*** SUPPLIED RECORDS Section Begins ***

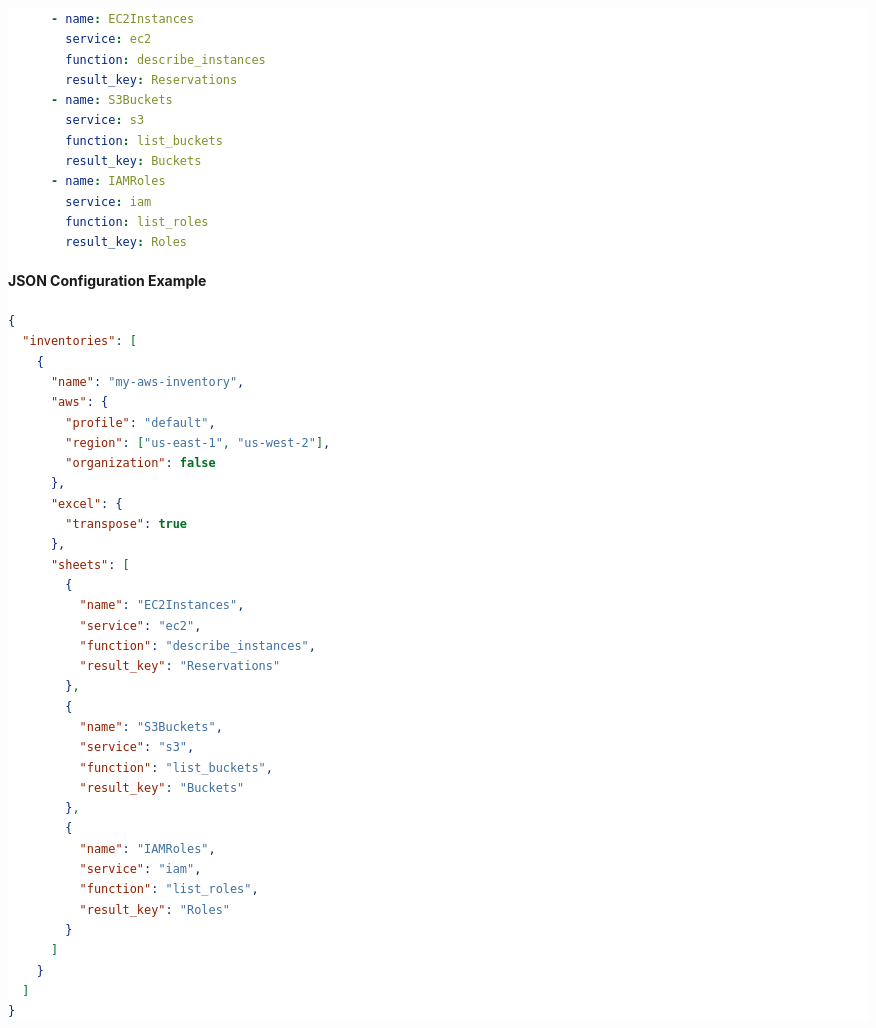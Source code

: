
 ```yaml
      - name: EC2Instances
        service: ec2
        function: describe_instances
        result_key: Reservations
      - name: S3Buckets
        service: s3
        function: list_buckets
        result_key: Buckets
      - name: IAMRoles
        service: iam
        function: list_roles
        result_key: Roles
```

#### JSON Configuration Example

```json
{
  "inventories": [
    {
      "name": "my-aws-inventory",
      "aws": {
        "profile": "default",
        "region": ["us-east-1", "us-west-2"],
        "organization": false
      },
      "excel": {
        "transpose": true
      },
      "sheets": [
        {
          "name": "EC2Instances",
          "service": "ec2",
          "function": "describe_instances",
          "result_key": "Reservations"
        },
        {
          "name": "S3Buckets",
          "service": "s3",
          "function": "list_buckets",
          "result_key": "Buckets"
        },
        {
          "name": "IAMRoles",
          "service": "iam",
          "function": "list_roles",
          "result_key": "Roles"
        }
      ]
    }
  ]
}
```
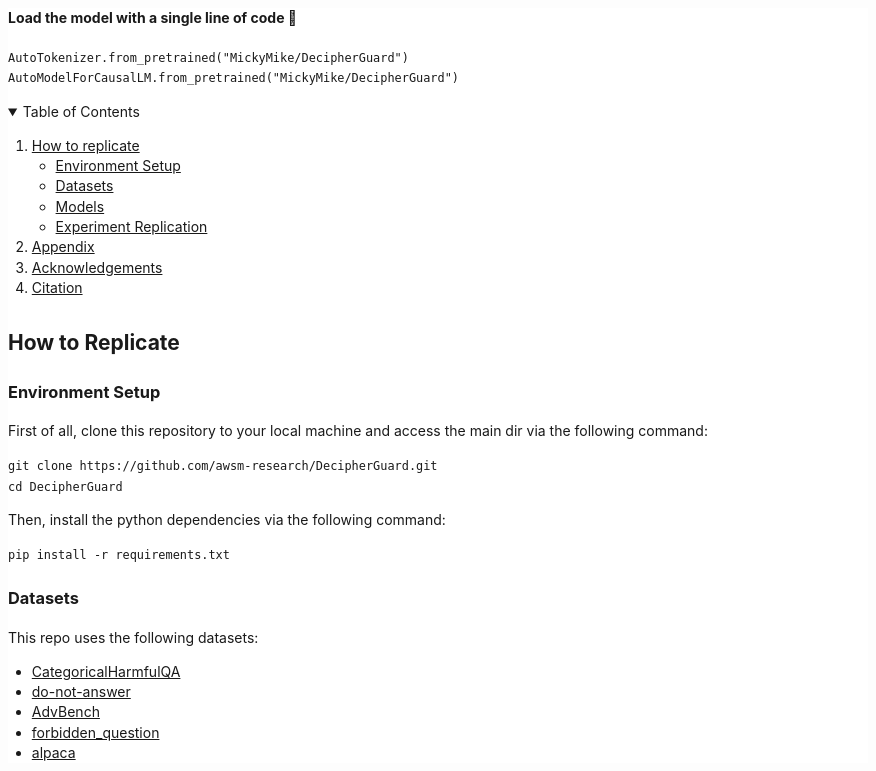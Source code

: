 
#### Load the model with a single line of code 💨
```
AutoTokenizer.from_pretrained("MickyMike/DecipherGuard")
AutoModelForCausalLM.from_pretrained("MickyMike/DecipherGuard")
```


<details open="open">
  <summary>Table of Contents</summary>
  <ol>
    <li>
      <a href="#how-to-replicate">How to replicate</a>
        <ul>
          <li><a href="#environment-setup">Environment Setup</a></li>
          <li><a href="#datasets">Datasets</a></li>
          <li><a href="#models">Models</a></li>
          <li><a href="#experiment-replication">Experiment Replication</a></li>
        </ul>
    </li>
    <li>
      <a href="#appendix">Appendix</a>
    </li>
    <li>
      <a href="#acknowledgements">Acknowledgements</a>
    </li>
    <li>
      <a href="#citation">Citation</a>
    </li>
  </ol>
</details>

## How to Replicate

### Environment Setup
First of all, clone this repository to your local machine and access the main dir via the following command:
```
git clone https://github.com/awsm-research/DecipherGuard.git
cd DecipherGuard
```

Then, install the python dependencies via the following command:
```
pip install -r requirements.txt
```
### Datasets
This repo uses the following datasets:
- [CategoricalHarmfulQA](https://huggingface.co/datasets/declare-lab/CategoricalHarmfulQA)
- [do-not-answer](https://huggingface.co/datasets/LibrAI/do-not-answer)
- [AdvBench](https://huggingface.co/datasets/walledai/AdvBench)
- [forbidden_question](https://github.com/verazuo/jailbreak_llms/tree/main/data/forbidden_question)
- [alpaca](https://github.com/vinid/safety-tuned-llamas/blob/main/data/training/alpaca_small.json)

*** SUPPLIED RECORDS Section Ends ***

_ABOUT THIS TASK_: Once the pictures are set aside, repeat the data above exactly as written.

_EXPECTED OUTPUT_:
Source code

:
 ```yaml
      - name: EC2Instances
        service: ec2
        function: describe_instances
        result_key: Reservations
      - name: S3Buckets
        service: s3
        function: list_buckets
        result_key: Buckets
      - name: IAMRoles
        service: iam
        function: list_roles
        result_key: Roles
```

#### JSON Configuration Example

```json
{
  "inventories": [
    {
      "name": "my-aws-inventory",
      "aws": {
        "profile": "default",
        "region": ["us-east-1", "us-west-2"],
        "organization": false
      },
      "excel": {
        "transpose": true
      },
      "sheets": [
        {
          "name": "EC2Instances",
          "service": "ec2",
          "function": "describe_instances",
          "result_key": "Reservations"
        },
        {
          "name": "S3Buckets",
          "service": "s3",
          "function": "list_buckets",
          "result_key": "Buckets"
        },
        {
          "name": "IAMRoles",
          "service": "iam",
          "function": "list_roles",
          "result_key": "Roles"
        }
      ]
    }
  ]
}
```
Source code

: 
#### Load the model with a single line of code 💨
```
AutoTokenizer.from_pretrained("MickyMike/DecipherGuard")
AutoModelForCausalLM.from_pretrained("MickyMike/DecipherGuard")
```


<details open="open">
  <summary>Table of Contents</summary>
  <ol>
    <li>
      <a href="#how-to-replicate">How to replicate</a>
        <ul>
          <li><a href="#environment-setup">Environment Setup</a></li>
          <li><a href="#datasets">Datasets</a></li>
          <li><a href="#models">Models</a></li>
          <li><a href="#experiment-replication">Experiment Replication</a></li>
        </ul>
    </li>
    <li>
      <a href="#appendix">Appendix</a>
    </li>
    <li>
      <a href="#acknowledgements">Acknowledgements</a>
    </li>
    <li>
      <a href="#citation">Citation</a>
    </li>
  </ol>
</details>

## How to Replicate

### Environment Setup
First of all, clone this repository to your local machine and access the main dir via the following command:
```
git clone https://github.com/awsm-research/DecipherGuard.git
cd DecipherGuard
```

Then, install the python dependencies via the following command:
```
pip install -r requirements.txt
```
### Datasets
This repo uses the following datasets:
- [CategoricalHarmfulQA](https://huggingface.co/datasets/declare-lab/CategoricalHarmfulQA)
- [do-not-answer](https://huggingface.co/datasets/LibrAI/do-not-answer)
- [AdvBench](https://huggingface.co/datasets/walledai/AdvBench)
- [forbidden_question](https://github.com/verazuo/jailbreak_llms/tree/main/data/forbidden_question)
- [alpaca](https://github.com/vinid/safety-tuned-llamas/blob/main/data/training/alpaca_small.json)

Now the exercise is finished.